Configuration management plan
• This plan is an input to the control scope process. This subsidiary plan defines how changes to the features and functions of the project deliverables will be monitored and controlled within the project.
Configuration management system
• This system defines how stakeholders are allowed to submit change requests, the conditions for approving a change request, and how approved change requests are validated in the project scope. Configuration management also documents the characteristics and functions of the project’s products and any changes to a product’s characteristics.
Configuration status accounting
• The organization of the product materials, details, and prior product documentation.
Configuration verification and auditing
• The scope verification and completeness auditing of project or phase deliverables to ensure that they are in alignment with the project plan.
Conflict
• Disagreements in certain areas between individuals.
Conflict of interest
• A situation where a project manager may have two competing duties of loyalty. For example, purchasing software from a relative may benefit the relative, but it may do harm to the performing organization.
Conflict resolution
• An agreement made after a conflict.
Context diagram
• These diagrams show the relationship between elements of an environment. For example, a context diagram would illustrate the networks, servers, workstations, and people that interact with the elements of the environment.
Continuous improvement
• To ensure that self-assessment and process improvement occurs frequently to improve the product.
Continuous integration
• To consistently examine a team member’s work. To build, and test the entire system.
Contingency reserve
• A contingency allowance to account for overruns in costs. Contingency allowances are used at the project manager’s discretion and with management’s approval to counteract cost overruns for scheduled activities and risk events.

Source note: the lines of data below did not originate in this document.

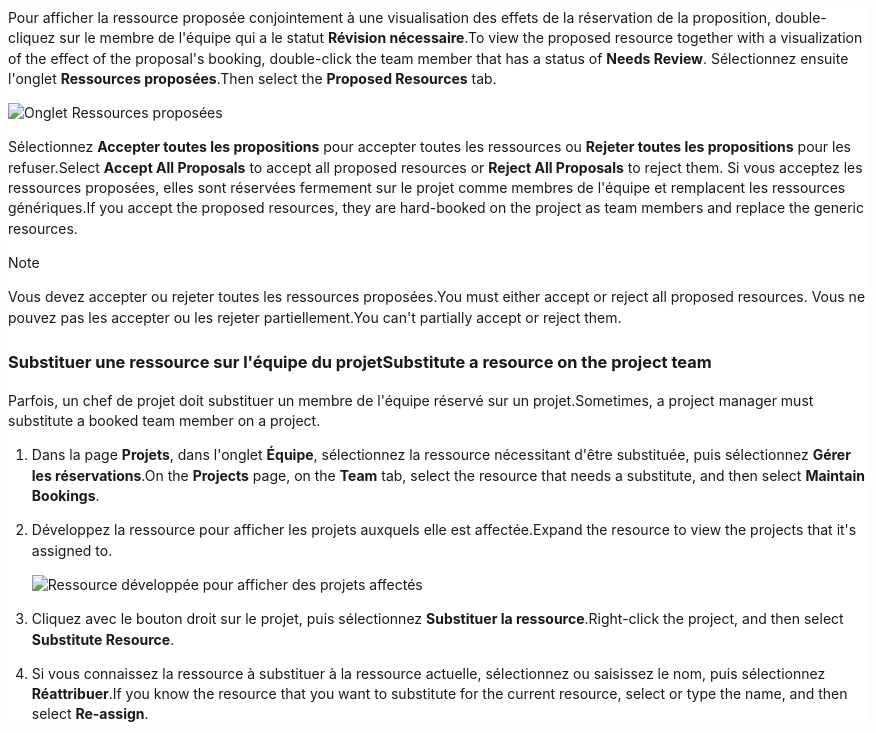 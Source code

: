 <span data-ttu-id="3f6bd-293">Pour afficher la ressource proposée conjointement à une visualisation des effets de la réservation de la proposition, double-cliquez sur le membre de l'équipe qui a le statut **Révision nécessaire**.</span><span class="sxs-lookup"><span data-stu-id="3f6bd-293">To view the proposed resource together with a visualization of the effect of the proposal's booking, double-click the team member that has a status of **Needs Review**.</span></span> <span data-ttu-id="3f6bd-294">Sélectionnez ensuite l'onglet **Ressources proposées**.</span><span class="sxs-lookup"><span data-stu-id="3f6bd-294">Then select the **Proposed Resources** tab.</span></span>

![Onglet Ressources proposées](media/Resource-Management-image49.png)

<span data-ttu-id="3f6bd-296">Sélectionnez **Accepter toutes les propositions** pour accepter toutes les ressources ou **Rejeter toutes les propositions** pour les refuser.</span><span class="sxs-lookup"><span data-stu-id="3f6bd-296">Select **Accept All Proposals** to accept all proposed resources or **Reject All Proposals** to reject them.</span></span> <span data-ttu-id="3f6bd-297">Si vous acceptez les ressources proposées, elles sont réservées fermement sur le projet comme membres de l'équipe et remplacent les ressources génériques.</span><span class="sxs-lookup"><span data-stu-id="3f6bd-297">If you accept the proposed resources, they are hard-booked on the project as team members and replace the generic resources.</span></span>

> [!NOTE]
> <span data-ttu-id="3f6bd-298">Vous devez accepter ou rejeter toutes les ressources proposées.</span><span class="sxs-lookup"><span data-stu-id="3f6bd-298">You must either accept or reject all proposed resources.</span></span> <span data-ttu-id="3f6bd-299">Vous ne pouvez pas les accepter ou les rejeter partiellement.</span><span class="sxs-lookup"><span data-stu-id="3f6bd-299">You can't partially accept or reject them.</span></span>

### <a name="substitute-a-resource-on-the-project-team"></a><span data-ttu-id="3f6bd-300">Substituer une ressource sur l'équipe du projet</span><span class="sxs-lookup"><span data-stu-id="3f6bd-300">Substitute a resource on the project team</span></span>

<span data-ttu-id="3f6bd-301">Parfois, un chef de projet doit substituer un membre de l'équipe réservé sur un projet.</span><span class="sxs-lookup"><span data-stu-id="3f6bd-301">Sometimes, a project manager must substitute a booked team member on a project.</span></span>

1. <span data-ttu-id="3f6bd-302">Dans la page **Projets**, dans l'onglet **Équipe**, sélectionnez la ressource nécessitant d'être substituée, puis sélectionnez **Gérer les réservations**.</span><span class="sxs-lookup"><span data-stu-id="3f6bd-302">On the **Projects** page, on the **Team** tab, select the resource that needs a substitute, and then select **Maintain Bookings**.</span></span>
2. <span data-ttu-id="3f6bd-303">Développez la ressource pour afficher les projets auxquels elle est affectée.</span><span class="sxs-lookup"><span data-stu-id="3f6bd-303">Expand the resource to view the projects that it's assigned to.</span></span>

    ![Ressource développée pour afficher des projets affectés](media/Resource-Management-image50.png)

3. <span data-ttu-id="3f6bd-305">Cliquez avec le bouton droit sur le projet, puis sélectionnez **Substituer la ressource**.</span><span class="sxs-lookup"><span data-stu-id="3f6bd-305">Right-click the project, and then select **Substitute Resource**.</span></span>
4. <span data-ttu-id="3f6bd-306">Si vous connaissez la ressource à substituer à la ressource actuelle, sélectionnez ou saisissez le nom, puis sélectionnez **Réattribuer**.</span><span class="sxs-lookup"><span data-stu-id="3f6bd-306">If you know the resource that you want to substitute for the current resource, select or type the name, and then select **Re-assign**.</span></span>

Contract change control system
• This defines the procedures for how the contract may be changed. The process for changing the contract includes the forms; documented communications; tracking; conditions within the project, business, or marketplace that justify the needed change; dispute resolution procedures; and the procedures for getting the changes approved within the performing organization.
Contract closure
• The formal verification of the contract completeness by the vendor and the performing organization.
Contract Statement of Work (SOW also CSOW)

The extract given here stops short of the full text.